Иногда именно в этой связи цитируют будто бы сказанные Гегелем слова: «Если факты противоречат моей теории, тем хуже для фактов». (См. статью «Факты – упрямая вещь».)
Искусство требует жертв
Выражение это возникло в России. По-видимому, первым в литературу его ввел драматург Николай Евреинов.
В 1911 году в петербургском театре пародий «Кривое зеркало» была поставлена гротескная комедия Евреинова «Школа этуалей». «Этуалями» (от франц. «l’étoile’ – «звезда’) называли тогда кафешантанных певиц «с именем». Директор «Школы этуалей» требует, чтобы его подопечные исполняли свои номера «бесстыдно», но в то же время «прилично». Об их ремесле он говорит как о высоком искусстве:
– Вы должны священнодействовать, когда исполняете шансонетку.
А когда одна из учениц «Школы» ударяется в плач, не выдержав гневных замечаний директора, его помощница утешает девушку:
– Ну, брось реветь! Мало ли чего ради искусства не натерпишься! Искусство требует жертв.
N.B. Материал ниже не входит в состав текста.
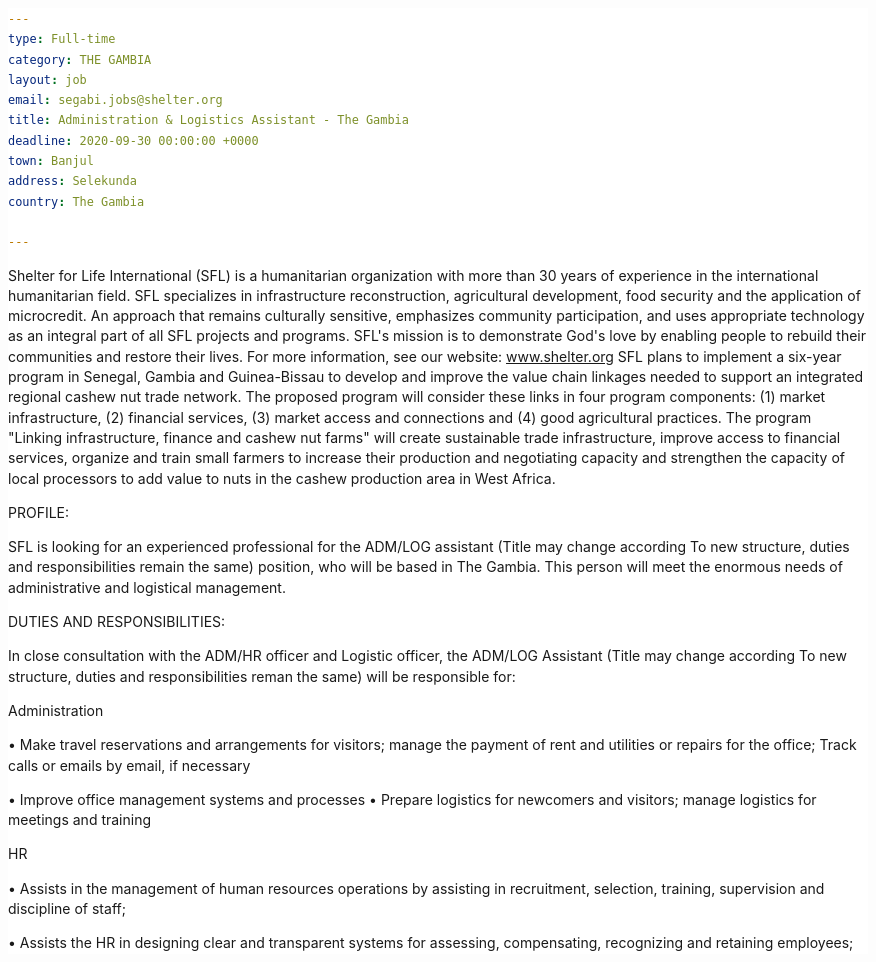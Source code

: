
 ```yaml
---
type: Full-time
category: THE GAMBIA
layout: job
email: segabi.jobs@shelter.org
title: Administration & Logistics Assistant - The Gambia
deadline: 2020-09-30 00:00:00 +0000
town: Banjul
address: Selekunda
country: The Gambia

---
```

Shelter for Life International (SFL) is a humanitarian organization with more than 30 years of experience in the international humanitarian field. SFL specializes in infrastructure reconstruction, agricultural development, food security and the application of microcredit. An approach that remains culturally sensitive, emphasizes community participation, and uses appropriate technology as an integral part of all SFL projects and programs. SFL's mission is to demonstrate God's love by enabling people to rebuild their communities and restore their lives. For more information, see our website: www.shelter.org SFL plans to implement a six-year program in Senegal, Gambia and Guinea-Bissau to develop and improve the value chain linkages needed to support an integrated regional cashew nut trade network. The proposed program will consider these links in four program components: (1) market infrastructure, (2) financial services, (3) market access and connections and (4) good agricultural practices. The program "Linking infrastructure, finance and cashew nut farms" will create sustainable trade infrastructure, improve access to financial services, organize and train small farmers to increase their production and negotiating capacity and strengthen the capacity of local processors to add value to nuts in the cashew production area in West Africa. 

PROFILE: 

SFL is looking for an experienced professional for the ADM/LOG assistant (Title may change according To new structure, duties and responsibilities remain the same) position, who will be based in The Gambia. This person will meet the enormous needs of administrative and logistical management. 

DUTIES AND RESPONSIBILITIES: 

In close consultation with the ADM/HR officer and Logistic officer, the ADM/LOG Assistant (Title may change according To new structure, duties and responsibilities reman the same) will be responsible for: 

Administration 

• Make travel reservations and arrangements for visitors; manage the payment of rent and utilities or repairs for the office; Track calls or emails by email, if necessary 

• Improve office management systems and processes • Prepare logistics for newcomers and visitors; manage logistics for meetings and training 

HR 

• Assists in the management of human resources operations by assisting in recruitment, selection, training, supervision and discipline of staff; 

• Assists the HR in designing clear and transparent systems for assessing, compensating, recognizing and retaining employees;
Как видим, сентенция появляется в сугубо пародийном контексте.
В следующем, 1912 году Московский художественный театр показал новую драму Леонида Андреева «Екатерина Ивановна». Пьеса стала одним из театральных событий сезона и живо обсуждалась в печати. Главная героиня, жена члена Государственной думы, становится любовницей художника Коромыслова, который в своем искусстве специализируется, как он сам говорит, на «голых бабах». Вот сцена из заключительного, IV акта:
Коромыслов, разговаривая и шутя, внимательно работает над картиной «Саломея». Саломея – Екатерина Ивановна. Полуобнаженная, она стоит на возвышении.
КОРОМЫСЛОВ. Вы не устали, дорогая? Ну, потерпите, потерпите, искусству нужно приносить жертвы.
АЛЕКСЕЙ. Вы это всем дамам говорите?
КОРОМЫСЛОВ. Что такое говорю?
АЛЕКСЕЙ. Что искусство требует жертв.
КОРОМЫСЛОВ. Всем. Они любят ласку.
АЛЕКСЕЙ. А искусство – жертвы?
КОРОМЫСЛОВ. А искусство любит жертвы.
О том, что эта сцена не была забыта и в двадцатые годы, свидетельствует комедия Бориса Ромашова «Воздушный пирог» (1925). Здесь Мирон Зонт, редактор журнала «Красная кулиса», обращается к директору банка, который едва ли случайно носит фамилию Коромыслов:
– Искусство требует жертв. Наш журнал стоит на защите завоеваний всех фронтов. Цена номера тридцать копеек. Тираж шесть тысяч. Главное объявления [т. е. реклама. – К.Д.].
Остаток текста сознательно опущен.